Scientists in China announced Tuesday that the country’s space-based search for dark matter has officially begun. Wukong, a Chinese satellite launched last week to search for evidence of dark matter, is successfully communicating with earth.

Wukong is officially called the Dark Matter Particle Explorer, but it takes its more-popular nickname from the iconic Journey to the West character. The satellite is the first in a series of five space science satellites China plans on launching, and its mission is to detect high-energy particles and y-rays that might be seen as evidence of the existence of dark matter.

Dark matter is a theoretical form of matter that has thus far proved unobservable, but scientists think it probably accounts for most of the mass of the universe. When observing the galaxy, physicists have noted that gravitational effects often seem to suggest the presence of far more mass than is apparent in the observable matter (stars, gas, rocks, etc.) we’d expect to be causing gravity.

The existence of dark matter would explain this discrepancy, but dark matter – if it does exist – isn’t visible with telescopes and doesn’t emit light or radiation. Scientists think it’s likely made mostly of a new type of subatomic particle, and that it could be shooting off particles or producing y-rays, so the Wukong satellite is designed to detect those. Information it collects, when combined with data from other equipment searching for dark matter (like the Alpha-Magnetic Spectrometer on the International Space Station) could confirm some of scientists’ theories about dark matter.

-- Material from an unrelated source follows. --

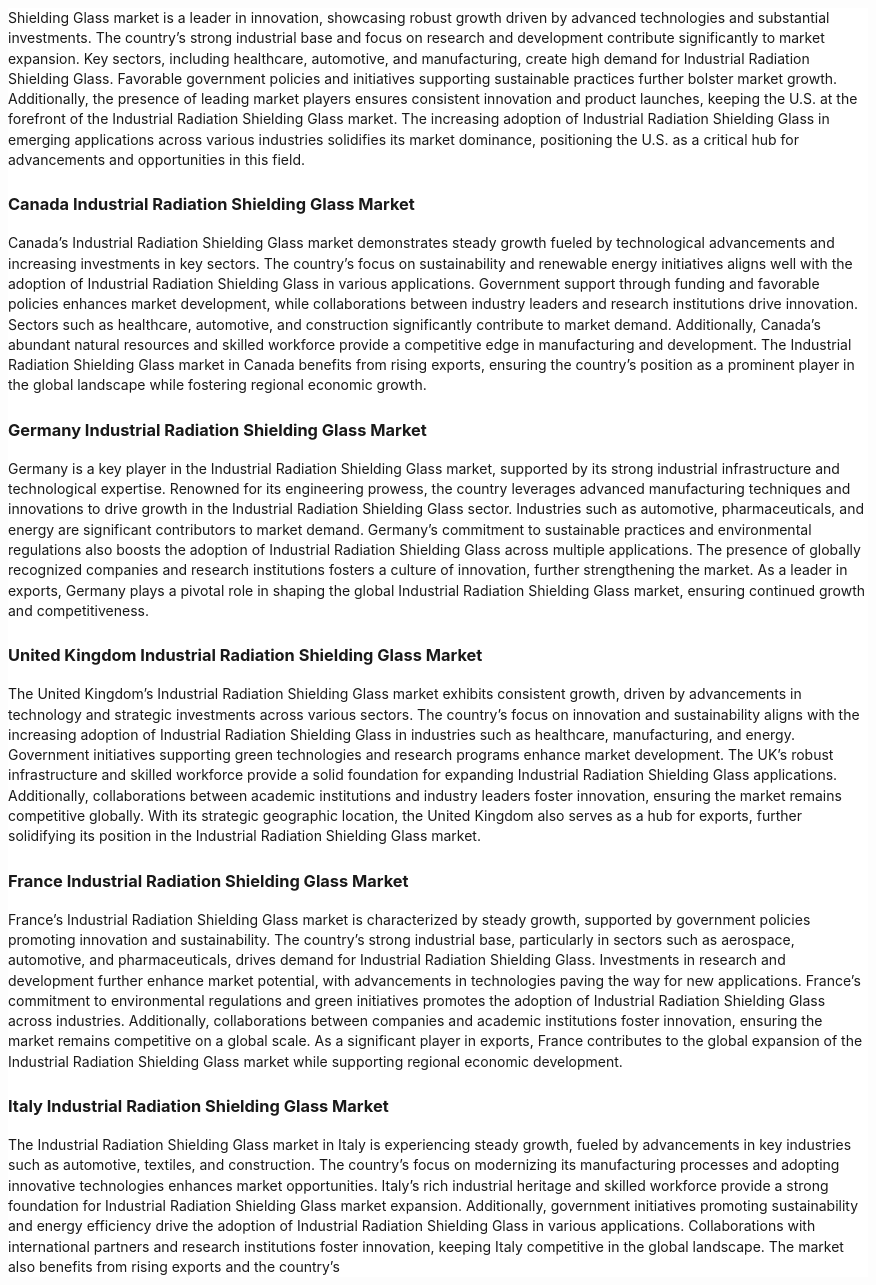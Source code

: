 Shielding Glass market is a leader in innovation, showcasing robust growth driven by advanced technologies and substantial investments. The country&rsquo;s strong industrial base and focus on research and development contribute significantly to market expansion. Key sectors, including healthcare, automotive, and manufacturing, create high demand for Industrial Radiation Shielding Glass. Favorable government policies and initiatives supporting sustainable practices further bolster market growth. Additionally, the presence of leading market players ensures consistent innovation and product launches, keeping the U.S. at the forefront of the Industrial Radiation Shielding Glass market. The increasing adoption of Industrial Radiation Shielding Glass in emerging applications across various industries solidifies its market dominance, positioning the U.S. as a critical hub for advancements and opportunities in this field.</p><h3>Canada Industrial Radiation Shielding Glass Market</h3><p>Canada&rsquo;s Industrial Radiation Shielding Glass market demonstrates steady growth fueled by technological advancements and increasing investments in key sectors. The country&rsquo;s focus on sustainability and renewable energy initiatives aligns well with the adoption of Industrial Radiation Shielding Glass in various applications. Government support through funding and favorable policies enhances market development, while collaborations between industry leaders and research institutions drive innovation. Sectors such as healthcare, automotive, and construction significantly contribute to market demand. Additionally, Canada&rsquo;s abundant natural resources and skilled workforce provide a competitive edge in manufacturing and development. The Industrial Radiation Shielding Glass market in Canada benefits from rising exports, ensuring the country&rsquo;s position as a prominent player in the global landscape while fostering regional economic growth.</p><h3>Germany Industrial Radiation Shielding Glass Market</h3><p>Germany is a key player in the Industrial Radiation Shielding Glass market, supported by its strong industrial infrastructure and technological expertise. Renowned for its engineering prowess, the country leverages advanced manufacturing techniques and innovations to drive growth in the Industrial Radiation Shielding Glass sector. Industries such as automotive, pharmaceuticals, and energy are significant contributors to market demand. Germany&rsquo;s commitment to sustainable practices and environmental regulations also boosts the adoption of Industrial Radiation Shielding Glass across multiple applications. The presence of globally recognized companies and research institutions fosters a culture of innovation, further strengthening the market. As a leader in exports, Germany plays a pivotal role in shaping the global Industrial Radiation Shielding Glass market, ensuring continued growth and competitiveness.</p><h3>United Kingdom Industrial Radiation Shielding Glass Market</h3><p>The United Kingdom&rsquo;s Industrial Radiation Shielding Glass market exhibits consistent growth, driven by advancements in technology and strategic investments across various sectors. The country&rsquo;s focus on innovation and sustainability aligns with the increasing adoption of Industrial Radiation Shielding Glass in industries such as healthcare, manufacturing, and energy. Government initiatives supporting green technologies and research programs enhance market development. The UK&rsquo;s robust infrastructure and skilled workforce provide a solid foundation for expanding Industrial Radiation Shielding Glass applications. Additionally, collaborations between academic institutions and industry leaders foster innovation, ensuring the market remains competitive globally. With its strategic geographic location, the United Kingdom also serves as a hub for exports, further solidifying its position in the Industrial Radiation Shielding Glass market.</p><h3>France Industrial Radiation Shielding Glass Market</h3><p>France&rsquo;s Industrial Radiation Shielding Glass market is characterized by steady growth, supported by government policies promoting innovation and sustainability. The country&rsquo;s strong industrial base, particularly in sectors such as aerospace, automotive, and pharmaceuticals, drives demand for Industrial Radiation Shielding Glass. Investments in research and development further enhance market potential, with advancements in technologies paving the way for new applications. France&rsquo;s commitment to environmental regulations and green initiatives promotes the adoption of Industrial Radiation Shielding Glass across industries. Additionally, collaborations between companies and academic institutions foster innovation, ensuring the market remains competitive on a global scale. As a significant player in exports, France contributes to the global expansion of the Industrial Radiation Shielding Glass market while supporting regional economic development.</p><h3>Italy Industrial Radiation Shielding Glass Market</h3><p>The Industrial Radiation Shielding Glass market in Italy is experiencing steady growth, fueled by advancements in key industries such as automotive, textiles, and construction. The country&rsquo;s focus on modernizing its manufacturing processes and adopting innovative technologies enhances market opportunities. Italy&rsquo;s rich industrial heritage and skilled workforce provide a strong foundation for Industrial Radiation Shielding Glass market expansion. Additionally, government initiatives promoting sustainability and energy efficiency drive the adoption of Industrial Radiation Shielding Glass in various applications. Collaborations with international partners and research institutions foster innovation, keeping Italy competitive in the global landscape. The market also benefits from rising exports and the country&rsquo;s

Or it could do nothing at all. Since science has yet to successfully find dark matter, it is impossible to know what might be most effective in detecting it.

Still, the Wukong satellite is an ambitious attempt by China’s space program to probe the unseen depths of the universe for answers, and it won’t be the only one. In June, China plans to launch a satellite that will test whether quantum entanglement can be used over such great distance to effectively “teleport” information from one place to another instantaneously.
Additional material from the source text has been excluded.